Set of five songs by Alberto Ginastera

Cinco canciones populares argentinas are a set of five songs for voice and piano, comprising both entirely new compositions as well as new settings of existing melodies, written in 1943 by Argentine composer Alberto Ginastera as his opus 10. The five songs are as follows:

1. Chacarera
2. Triste
3. Zamba
4. Arrorró
5. Gato

==Historical background==
In Argentina, the militant revolutionary activity of the late 1930s and early 1940s solidified the power of politicians who, according to Aaron Copland, placed musical policy entirely in the hands of "a small group of conservative musicians" (Aaron Copland, "The Composers of South America," Modern Music vol. 19 (February 1942) 77). During this period, Alberto Ginastera allied himself with Argentine intellectuals and artists in criticism of Juan Perón’s policies and signed a manifesto in defense of democratic principles and artistic freedom, for which the composer was eventually dismissed from his teaching positions at state-run institutions. In the midst of this unrest, echoing Bartók’s 1924 penning of Hungarian Folksong as "a declaration of war on the cultural policies of the Horthy regime" (Lajos Lesznai, Bartók (London: J.M. Dent & Sons, Ltd., 1973) 120), Ginastera composed his opus 10 of 1943, Cinco canciones populares argentinas, or Five Popular Argentine Songs.
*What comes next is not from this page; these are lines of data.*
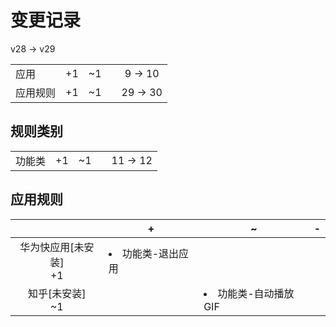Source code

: # 变更记录

v28 -> v29

||||||
|-|:-:|:-:|:-:|:-:|
|应用|+1|~1||9 -> 10|
|应用规则|+1|~1||29 -> 30|

## 规则类别

||||||
|-|:-:|:-:|:-:|:-:|
|功能类|+1|~1||11 -> 12|

## 应用规则

||+|~|-|
|:-:|-|-|-|
|华为快应用[未安装]<br>+1|<li>功能类-退出应用|||
|知乎[未安装]<br>~1||<li>功能类-自动播放GIF||
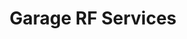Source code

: ---
title: "Garage RF Services"
url: /larajasse/garage-rf-services/
shop: réparation de voitures
---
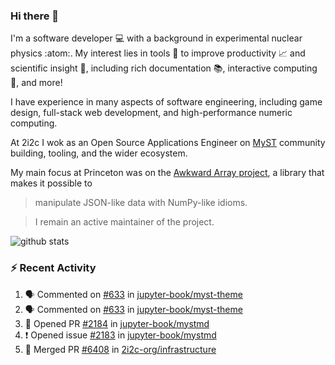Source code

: ### Hi there 👋 

I'm a software developer 💻 with a background in experimental nuclear physics :atom:. My interest lies in tools :wrench: to improve productivity :chart_with_upwards_trend: and scientific insight :telescope:, including rich documentation 📚, interactive computing 🧮, and more! 

I have experience in many aspects of software engineering, including game design, full-stack web development, and high-performance numeric computing. 

At 2i2c I wok as an Open Source Applications Engineer on [MyST](https://github.com/jupyter-book/mystmd) community building, tooling, and the wider ecosystem. 

My main focus at Princeton was on the [Awkward Array project](awkward-array.org/), a library that makes it possible to 
> manipulate JSON-like data with NumPy-like idioms.

> I remain an active maintainer of the project. 

![github stats](https://github-readme-stats.vercel.app/api?username=agoose77&show_icons=true&hide_rank=true&hide_title=true&bg_color=30,e76445,904e95&text_color=efe3ec&icon_color=efe3ec)
<!--
**agoose77/agoose77** is a ✨ _special_ ✨ repository because its `README.md` (this file) appears on your GitHub profile.

Here are some ideas to get you started:

- 🔭 I’m currently working on ...
- 🌱 I’m currently learning ...
- 👯 I’m looking to collaborate on ...
- 🤔 I’m looking for help with ...
- 💬 Ask me about ...
- 📫 How to reach me: ...
- 😄 Pronouns: ...
- ⚡ Fun fact: ...
-->

### :zap: Recent Activity

<!--START_SECTION:activity-->
1. 🗣 Commented on [#633](https://github.com/jupyter-book/myst-theme/issues/633#issuecomment-3096052872) in [jupyter-book/myst-theme](https://github.com/jupyter-book/myst-theme)
2. 🗣 Commented on [#633](https://github.com/jupyter-book/myst-theme/issues/633#issuecomment-3096049604) in [jupyter-book/myst-theme](https://github.com/jupyter-book/myst-theme)
3. 💪 Opened PR [#2184](https://github.com/jupyter-book/mystmd/pull/2184) in [jupyter-book/mystmd](https://github.com/jupyter-book/mystmd)
4. ❗ Opened issue [#2183](https://github.com/jupyter-book/mystmd/issues/2183) in [jupyter-book/mystmd](https://github.com/jupyter-book/mystmd)
5. 🎉 Merged PR [#6408](https://github.com/2i2c-org/infrastructure/pull/6408) in [2i2c-org/infrastructure](https://github.com/2i2c-org/infrastructure)
<!--END_SECTION:activity-->
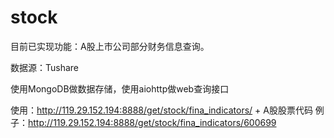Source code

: # stock
目前已实现功能：A股上市公司部分财务信息查询。

数据源：Tushare

使用MongoDB做数据存储，使用aiohttp做web查询接口

使用：http://119.29.152.194:8888/get/stock/fina_indicators/ + A股股票代码
例子：http://119.29.152.194:8888/get/stock/fina_indicators/600699

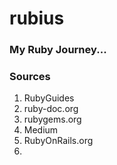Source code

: # rubius
### My Ruby Journey...

### Sources

1. RubyGuides
2. ruby-doc.org
3. rubygems.org
4. Medium
5. RubyOnRails.org
6. 

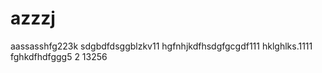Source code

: # azzzj
aassasshfg223k
sdgbdfdsggblzkv11
hgfnhjkdfhsdgfgcgdf111
hklghlks.1111
fghkdfhdfggg5
2
13256
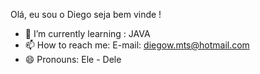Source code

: Olá, eu sou o Diego seja bem vinde !
- 🌱 I’m currently learning : JAVA
- 📫 How to reach me: E-mail: diegow.mts@hotmail.com
- 😄 Pronouns: Ele - Dele







  
 
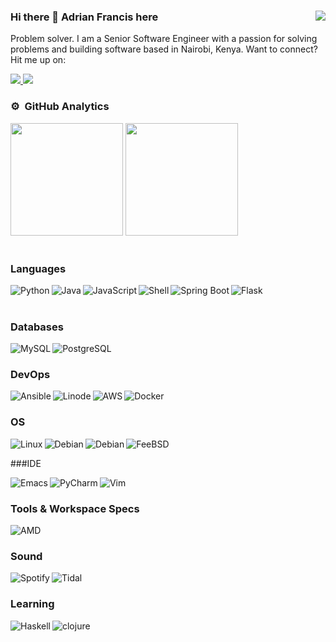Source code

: ### Hi there 👋 Adrian Francis here <img align="right" src="https://komarev.com/ghpvc/?username=psycadelik&label=PROFILE+VIEWS&color=brightgreen&style=flat-square"/>

Problem solver. I am a Senior Software Engineer with a passion for solving problems and building software based in Nairobi, Kenya.
Want to connect? Hit me up on:

<div>
  <a href="https://www.linkedin.com/in/adrian-francis-0b974b148/">
    <img src="https://img.shields.io/badge/Linkedin-0A66C2?logo=linkedin&style=for-the-badge&logoColor=white" />
  </a>
  <a href="https://twitter.com/Is_Adrian_">
     <img src="https://img.shields.io/badge/Twitter-1DA1F2?style=for-the-badge&logo=twitter&logoColor=white">
  </a>
</div>

### ⚙️ &nbsp;GitHub Analytics
<div>
  <img height="180em" src="https://github-readme-stats.vercel.app/api?username=psycadelik&show_icons=true&count_private=true&hide_border=true&theme=vue-dark"/>
  <img height="180em" src="https://github-readme-stats.vercel.app/api/top-langs/?username=psycadelik&layout=compact&langs_count=8&hide_border=true&theme=vue-dark"/>
</div>&nbsp;

### Languages

<div>
  <img align="left" alt="Python" src="https://img.shields.io/badge/Python-3776AB?style=for-the-badge&logo=python&logoColor=white" />
  <img align="left" alt="Java" src="https://img.shields.io/badge/Java-ED8B00?style=for-the-badge&logo=java&logoColor=white" />
  <img align="left" alt="JavaScript" src="https://img.shields.io/badge/Javascript-F7DF1E?logo=javascript&style=for-the-badge&logoColor=black" />
  <img align="left" alt="Shell" src="https://img.shields.io/badge/Shell_Script-121011?style=for-the-badge&logo=gnu-bash&logoColor=white" />
  <img align="left" alt="Spring Boot" src="https://img.shields.io/badge/Spring-6DB33F?style=for-the-badge&logo=spring&logoColor=white" />
  <img align="left" alt="Flask" src="https://img.shields.io/badge/Flask-000000?style=for-the-badge&logo=flask&logoColor=white" />
</div>

<br>
<br>

### Databases

<div>
  <img align="left" alt="MySQL" src="https://img.shields.io/badge/MySQL-00000F?logo=mysql&style=for-the-badge&logoColor=white" />
  <img align="left" alt="PostgreSQL" src="https://img.shields.io/badge/PostgreSQL-316192?logo=postgresql&style=for-the-badge&logoColor=white" />
</div>&nbsp;
<br>

### DevOps

<div>
  <img align="left" alt="Ansible" src="https://img.shields.io/badge/Ansible-000000?style=for-the-badge&logo=ansible&logoColor=white" />
  <img align="left" alt="Linode" src="https://img.shields.io/badge/Linode-00A95C?style=for-the-badge&logo=Linode&logoColor=white" />
  <img align="left" alt="AWS" src="https://img.shields.io/badge/Amazon_AWS-232F3E?style=for-the-badge&logo=amazon-aws&logoColor=white" /> 
  <img align="left" alt="Docker" src="https://img.shields.io/badge/Docker-2496ED?logo=docker&style=for-the-badge&logoColor=white" />
</div>&nbsp

### OS
<div>
  <img align="left" alt="Linux" src="https://img.shields.io/badge/Linux-FCC624?style=for-the-badge&logo=linux&logoColor=black" />
<img align="left" alt="Debian" src="https://img.shields.io/badge/Ubuntu-E95420?style=for-the-badge&logo=ubuntu&logoColor=white" />
  <img align="left" alt="Debian" src="https://img.shields.io/badge/Debian-A81D33?style=for-the-badge&logo=debian&logoColor=white" />
  <img align="left" alt="FeeBSD" src="https://img.shields.io/badge/freebsd-AB2B28?style=for-the-badge&logo=freebsd&logoColor=white" />
</div>
<br>

###IDE
<div>
  <img align="left" alt="Emacs" src="https://img.shields.io/badge/Emacs-%237F5AB6.svg?&style=for-the-badge&logo=gnu-emacs&logoColor=white">
  <img align="left" alt="PyCharm" src="https://img.shields.io/badge/PyCharm-000000.svg?&style=for-the-badge&logo=PyCharm&logoColor=white">
  <img align="left" alt="Vim" src="https://img.shields.io/badge/VIM-%2311AB00.svg?&style=for-the-badge&logo=vim&logoColor=white">
</div>
<br>

### Tools & Workspace Specs
<div>
  <img align="left" alt="AMD" src="https://img.shields.io/badge/AMD%20Ryzen_7_3800X-ED1C24?style=for-the-badge&logo=amd&logoColor=white" />
</div>
<br>

### Sound
<div>
  <img align="left" alt="Spotify" src="https://img.shields.io/badge/Spotify-1ED760?&style=for-the-badge&logo=spotify&logoColor=white" />
  <img align="left" alt="Tidal" src="https://img.shields.io/badge/Tidal-000000?style=for-the-badge&logo=Tidal&logoColor=white" />
</div>
<br>

### Learning
<div>
  <img align="left" alt="Haskell" src="https://img.shields.io/badge/Haskell-5D4F85?style=for-the-badge&logo=haskell&logoColor=white" />
  <img align="left" alt="clojure" src="https://img.shields.io/badge/Clojure-5881D8?style=for-the-badge&logo=clojure&logoColor=white" />
</div>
==Musical influences and style==
In these songs, Ginastera draws from the Argentine cancionero popular, which catalogues the traditional songs and dances of each province and is used, in turn, to teach these to school children. While not all of the melodies of the opus 10 songs are of actual traditional folk origin, the tunes are, on the whole, more overtly Argentine than those of his other song sets composed during this period (Dos Canciones de Silvia Valdèz, Cantos del Tucumán, and Las Horas de una Estancia). The setting of such folk songs and folk poetry was not, of course, without precedent: Bach, Brahms, Mahler, de Falla, and Bartók are among the noteworthy examples of composers who had already drawn heavily on folk melodies and texts for their compositions for voice, and Copland was soon to follow. Like his forebears', Ginastera's settings accentuate the local color of the original folk elements, with "highly ingratiating combinations of melodic simplicity, Latin folk rhythms, and twentieth century harmonic practices" (David Edward Wallace. "Alberto Ginastera: An Analysis of His Style and Technique of Composition." Ph.D. dissertation, Northwestern University, 1964: 86). In these pieces, Ginastera places virtuosic demands on the pianist while allowing the singer to convey emotion in an understated vocal line.

==Songs==

=== 1. Chacarera ===
The chacarera (from chacra, "farm") is deeply rooted in the central pampas and the northern Argentine interior, with popular variations in Uruguay and Bolivia. It is a rapid dance in triple meter for one or two couples, which begins with the beating of the feet on the ground while the guitarist strums the introductory bars.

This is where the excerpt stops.